Bertani bukanlah pekerjaan yang begitu saja bisa mendatangkan pundi-pundi kekayaan, terlebih jika cuaca dan hama tidak bersahabat. Akhirnya dengan terpaksa Anisa harus bekerja paruh waktu untuk membantu dapur rumahnya tetap mengepul.
Lukman dan Anisa bersahabat sejak kecil. Keduanya masuk SD yang sama, SMP yang sama, dan bekerja di tempat yang sama. Setelah bekerja mereka biasa duduk santai sambil bertukar cerita apa yang terjadi di kebun atau di pabrik. Momen setiap sore itulah menjadi pelepas lelah mereka dengan berbagi tawa. Namun sore itu, tak tampak sedikitpun senyum di wajah mereka.
***
"Ke Surabaya? Buat apa? Memangnya disini gak ada sekolah yang bagus?" Lanjut Lukman mencecar Anisa yang masih bungkam.
Baru saja pagi ini, Lukman mendengar Anisa akan pindah sekolah. Belum percaya dirinya sebelum mendengar langsung dari Anisa. Karenanya sore ini Lukman tanpa henti bertanya ke Anisa, namun sepertinya Anisa juga tidak tahu harus menjawab apa.
"Sabar dulu man, jangan emosi begitu. Ini bukan keputusanku. Ayah dan Ibuku yang bersikukuh aku sekolah di Jawa" Ujar Anisa pelan.
"Ta-Tapi kenapa?"
"Supaya aku tetap bisa jadi dokter, man"
Lukman tertegun. Panjang ia menghela nafas mendengar jawaban Anisa. Jawaban singkat itu menjawab semuanya, sebuah ketakutan tak lazim dalam hati Lukman seandainya mereka harus berpisah.

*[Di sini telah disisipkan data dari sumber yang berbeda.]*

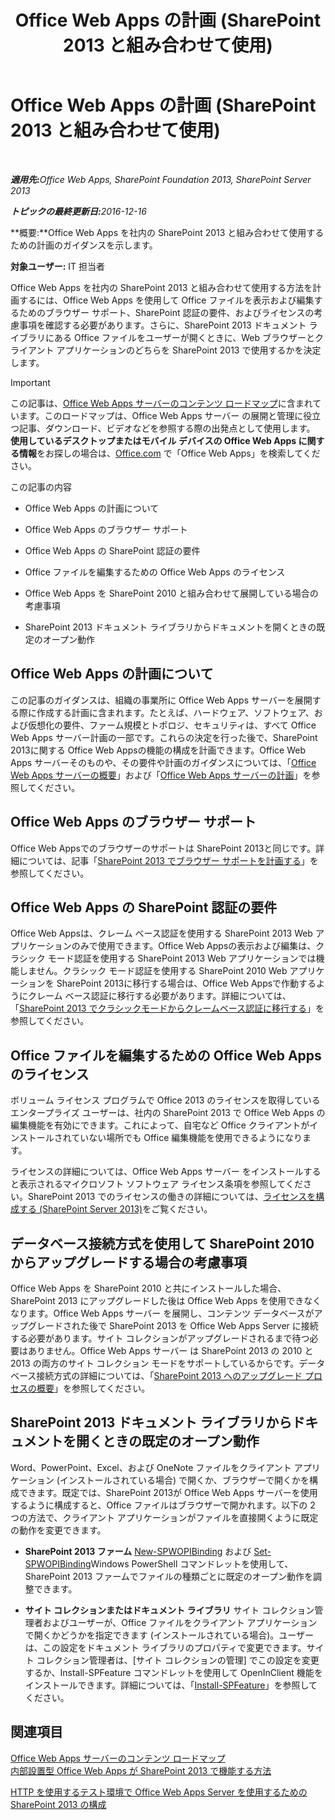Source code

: ﻿---
title: Office Web Apps の計画 (SharePoint 2013 と組み合わせて使用)
TOCTitle: Office Web Apps の計画
ms:assetid: 3bd0a617-5f12-4a7e-bb75-b15c86c7e504
ms:mtpsurl: https://technet.microsoft.com/ja-jp/library/Ff431682(v=office.15)
ms:contentKeyID: 48796422
ms.date: 12/18/2017
mtps_version: v=office.15
ms.translationtype: HT
---

# Office Web Apps の計画 (SharePoint 2013 と組み合わせて使用)

 

_<strong>適用先:</strong>Office Web Apps, SharePoint Foundation 2013, SharePoint Server 2013_

_<strong>トピックの最終更新日:</strong>2016-12-16_

**概要:**Office Web Apps を社内の SharePoint 2013 と組み合わせて使用するための計画のガイダンスを示します。

**対象ユーザー:** IT 担当者

Office Web Apps を社内の SharePoint 2013 と組み合わせて使用する方法を計画するには、Office Web Apps を使用して Office ファイルを表示および編集するためのブラウザー サポート、SharePoint 認証の要件、およびライセンスの考慮事項を確認する必要があります。さらに、SharePoint 2013 ドキュメント ライブラリにある Office ファイルをユーザーが開くときに、Web ブラウザーとクライアント アプリケーションのどちらを SharePoint 2013 で使用するかを決定します。


> [!IMPORTANT]
> この記事は、<A href="content-roadmap-for-office-web-apps-server.md">Office Web Apps サーバーのコンテンツ ロードマップ</A>に含まれています。このロードマップは、Office Web Apps サーバー の展開と管理に役立つ記事、ダウンロード、ビデオなどを参照する際の出発点として使用します。<BR><STRONG>使用しているデスクトップまたはモバイル デバイスの Office Web Apps に関する情報</STRONG>をお探しの場合は、<A href="http://go.microsoft.com/fwlink/p/?linkid=324961">Office.com</A> で「Office Web Apps」を検索してください。



この記事の内容

  - Office Web Apps の計画について

  - Office Web Apps のブラウザー サポート

  - Office Web Apps の SharePoint 認証の要件

  - Office ファイルを編集するための Office Web Apps のライセンス

  - Office Web Apps を SharePoint 2010 と組み合わせて展開している場合の考慮事項

  - SharePoint 2013 ドキュメント ライブラリからドキュメントを開くときの既定のオープン動作

## Office Web Apps の計画について

この記事のガイダンスは、組織の事業所に Office Web Apps サーバーを展開する際に作成する計画に含まれます。たとえば、ハードウェア、ソフトウェア、および仮想化の要件、ファーム規模とトポロジ、セキュリティは、すべて Office Web Apps サーバー計画の一部です。これらの決定を行った後で、SharePoint 2013に関する Office Web Appsの機能の構成を計画できます。Office Web Apps サーバーそのものや、その要件や計画のガイダンスについては、「[Office Web Apps サーバーの概要](office-web-apps-server-overview.md)」および「[Office Web Apps サーバーの計画](plan-office-web-apps-server.md)」を参照してください。

## Office Web Apps のブラウザー サポート

Office Web Appsでのブラウザーのサポートは SharePoint 2013と同じです。詳細については、記事「[SharePoint 2013 でブラウザー サポートを計画する](https://technet.microsoft.com/ja-jp/library/cc263526\(v=office.15\))」を参照してください。

## Office Web Apps の SharePoint 認証の要件

Office Web Appsは、クレーム ベース認証を使用する SharePoint 2013 Web アプリケーションのみで使用できます。Office Web Appsの表示および編集は、クラシック モード認証を使用する SharePoint 2013 Web アプリケーションでは機能しません。クラシック モード認証を使用する SharePoint 2010 Web アプリケーションを SharePoint 2013に移行する場合は、Office Web Appsで作動するようにクレーム ベース認証に移行する必要があります。詳細については、「[SharePoint 2013 でクラシックモードからクレームベース認証に移行する](https://technet.microsoft.com/ja-jp/library/gg251985\(v=office.15\))」を参照してください。

## Office ファイルを編集するための Office Web Apps のライセンス

ボリューム ライセンス プログラムで Office 2013 のライセンスを取得しているエンタープライズ ユーザーは、社内の SharePoint 2013 で Office Web Apps の編集機能を有効にできます。これによって、自宅など Office クライアントがインストールされていない場所でも Office 編集機能を使用できるようになります。

ライセンスの詳細については、Office Web Apps サーバー をインストールすると表示されるマイクロソフト ソフトウェア ライセンス条項を参照してください。SharePoint 2013 でのライセンスの働きの詳細については、[ライセンスを構成する (SharePoint Server 2013)](https://technet.microsoft.com/ja-jp/library/jj219627\(v=office.15\))をご覧ください。

## データベース接続方式を使用して SharePoint 2010 からアップグレードする場合の考慮事項

Office Web Apps を SharePoint 2010 と共にインストールした場合、SharePoint 2013 にアップグレードした後は Office Web Apps を使用できなくなります。Office Web Apps サーバー を展開し、コンテンツ データベースがアップグレードされた後で SharePoint 2013 を Office Web Apps Server に接続する必要があります。サイト コレクションがアップグレードされるまで待つ必要はありません。Office Web Apps サーバー は SharePoint 2013 の 2010 と 2013 の両方のサイト コレクション モードをサポートしているからです。データベース接続方式の詳細については、「[SharePoint 2013 へのアップグレード プロセスの概要](https://technet.microsoft.com/ja-jp/library/cc262483\(v=office.15\))」を参照してください。

## SharePoint 2013 ドキュメント ライブラリからドキュメントを開くときの既定のオープン動作

Word、PowerPoint、Excel、および OneNote ファイルをクライアント アプリケーション (インストールされている場合) で開くか、ブラウザーで開くかを構成できます。既定では、SharePoint 2013が Office Web Apps サーバーを使用するように構成すると、Office ファイルはブラウザーで開かれます。以下の 2 つの方法で、クライアント アプリケーションがファイルを直接開くように既定の動作を変更できます。

  - **SharePoint 2013 ファーム** [New-SPWOPIBinding](https://docs.microsoft.com/en-us/powershell/module/sharepoint-server/New-SPWOPIBinding?view=sharepoint-ps) および [Set-SPWOPIBinding](https://docs.microsoft.com/en-us/powershell/module/sharepoint-server/Set-SPWOPIBinding?view=sharepoint-ps)Windows PowerShell コマンドレットを使用して、SharePoint 2013 ファームでファイルの種類ごとに既定のオープン動作を調整できます。

  - **サイト コレクションまたはドキュメント ライブラリ** サイト コレクション管理者およびユーザーが、Office ファイルをクライアント アプリケーションで開くかどうかを指定できます (インストールされている場合)。ユーザーは、この設定をドキュメント ライブラリのプロパティで変更できます。サイト コレクション管理者は、\[サイト コレクションの管理\] でこの設定を変更するか、Install-SPFeature コマンドレットを使用して OpenInClient 機能をインストールできます。詳細については、「[Install-SPFeature](https://technet.microsoft.com/ja-jp/library/ff607825\(v=office.15\))」を参照してください。

## 関連項目


[Office Web Apps サーバーのコンテンツ ロードマップ](content-roadmap-for-office-web-apps-server.md)  
[内部設置型 Office Web Apps が SharePoint 2013 で機能する方法](how-office-web-apps-work-on-premises-with-sharepoint-2013.md)  


[HTTP を使用するテスト環境で Office Web Apps Server を使用するための SharePoint 2013 の構成](configure-office-web-apps-for-sharepoint-2013.md)  
  

[](how-office-web-apps-work-on-premises-with-sharepoint-2013.md)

Lukman tahu Anisa sangat ingin jadi dokter. Terlebih ketika adiknya yang masih kecil meninggal 5 tahun silam akibat kelainan jantung. Menjadi dokter bukanlah cita-cita bagi pemuda-pemudi kampung yang setiap hari harus bergelut dengan nanas, yang setiap akhir bulan harus panjang mengantri mengambil upah agar esoknya bisa dibayarkan untuk SPP sekolah.
Bukan, menjadi dokter bukanlah untuk mereka. Bagi mereka masa depan sudah tertulis sejak dulu sekali: bekerja di ladang atau pabrik. Itulah pilihan terbaik untuk mereka.